■ **Description of the task**
Your copy should hold exactly the lines from the beginning of the listing below through the line with "#job name: -N", without any pictures.

■ **Source material**
★ ★ ★ ★

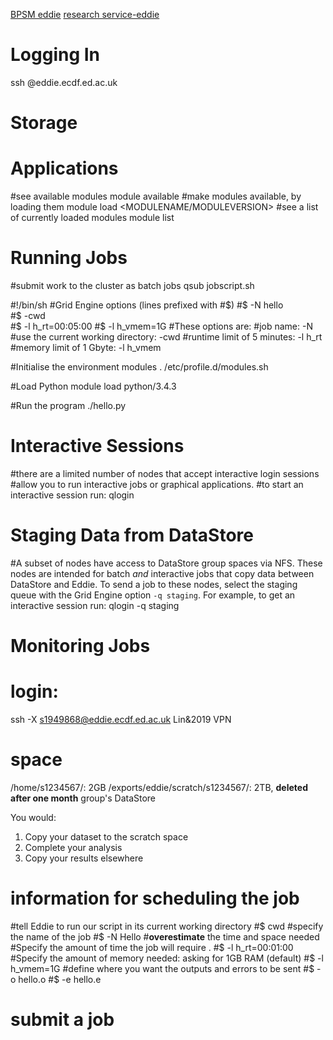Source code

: [BPSM eddie](http://129.215.170.35/07_Using_Eddie.html)
[research service-eddie](https://www.wiki.ed.ac.uk/display/ResearchServices/Anaconda)

# Logging In
ssh <YOUR UUN>@eddie.ecdf.ed.ac.uk
# Storage 

# Applications 
#see available modules
module available
#make modules available, by loading them
module load <MODULENAME/MODULEVERSION>
#see a list of currently loaded modules
module list
# Running Jobs 
#submit work to the cluster as batch jobs
qsub jobscript.sh

#!/bin/sh
#Grid Engine options (lines prefixed with #$)
#$ -N hello              
#$ -cwd                  
#$ -l h_rt=00:05:00 
#$ -l h_vmem=1G
#These options are:
#job name: -N
#use the current working directory: -cwd
#runtime limit of 5 minutes: -l h_rt
#memory limit of 1 Gbyte: -l h_vmem

#Initialise the environment modules
. /etc/profile.d/modules.sh
 
#Load Python
module load python/3.4.3
 
#Run the program
./hello.py
# Interactive Sessions 
#there are a limited number of nodes that accept interactive login sessions
#allow you to run interactive jobs or graphical applications. #to start an interactive session run:
qlogin
# Staging Data from DataStore 
#A subset of nodes have access to DataStore group spaces via NFS. These nodes are intended for batch _and_ interactive jobs that copy data between DataStore and Eddie. To send a job to these nodes, select the staging queue with the Grid Engine option `-q staging`. For example, to get an interactive session run:
qlogin -q staging
# Monitoring Jobs 

# login:
ssh -X s1949868@eddie.ecdf.ed.ac.uk
Lin&2019
VPN
# space
/home/s1234567/: 2GB
/exports/eddie/scratch/s1234567/: 2TB, **deleted after one month**
group's DataStore

You would:
1.  Copy your dataset to the scratch space
2.  Complete your analysis
3.  Copy your results elsewhere
# information for scheduling the job
#tell Eddie to run our script in its current working directory
#$ cwd
#specify the name of the job
#$ -N Hello
#**overestimate** the time and space needed
#Specify the amount of time the job will require .
#$ -l h_rt=00:01:00
#Specify the amount of memory needed: asking for 1GB RAM (default)
#$ -l h_vmem=1G
#define where you want the outputs and errors to be sent
#$ -o hello.o
#$ -e hello.e

# submit a job

<!--stackedit_data:
eyJoaXN0b3J5IjpbMzIyNjM4MzMzLC0xNTA2NzI3ODAyLDM4OT
UyNTEwNiwtMTIzMTg4MzQ1Niw3MjI2MjMxODAsMTUxODAzNTA2
Niw0NDc1NjkzNzgsMTcwMDIwMzY2OCw4NTU0OTAwNywtMTU1Nz
Y1NTA0Myw1NTUzMTMyMTEsMzAzMTI2ODc2LC0xMzc1MzcxMjM0
LC01Mzc3MzkxNDUsLTEzMjc2ODgyODIsNzAyMDAxMjMwLDM2OT
U2MDA1MF19
-->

★ ★ ★ ★

■ **Reply**
Source code

: [BPSM eddie](http://129.215.170.35/07_Using_Eddie.html)
[research service-eddie](https://www.wiki.ed.ac.uk/display/ResearchServices/Anaconda)

# Logging In
ssh <YOUR UUN>@eddie.ecdf.ed.ac.uk
# Storage 

# Applications 
#see available modules
module available
#make modules available, by loading them
module load <MODULENAME/MODULEVERSION>
#see a list of currently loaded modules
module list
# Running Jobs 
#submit work to the cluster as batch jobs
qsub jobscript.sh

#!/bin/sh
#Grid Engine options (lines prefixed with #$)
#$ -N hello              
#$ -cwd                  
#$ -l h_rt=00:05:00 
#$ -l h_vmem=1G
#These options are:
#job name: -N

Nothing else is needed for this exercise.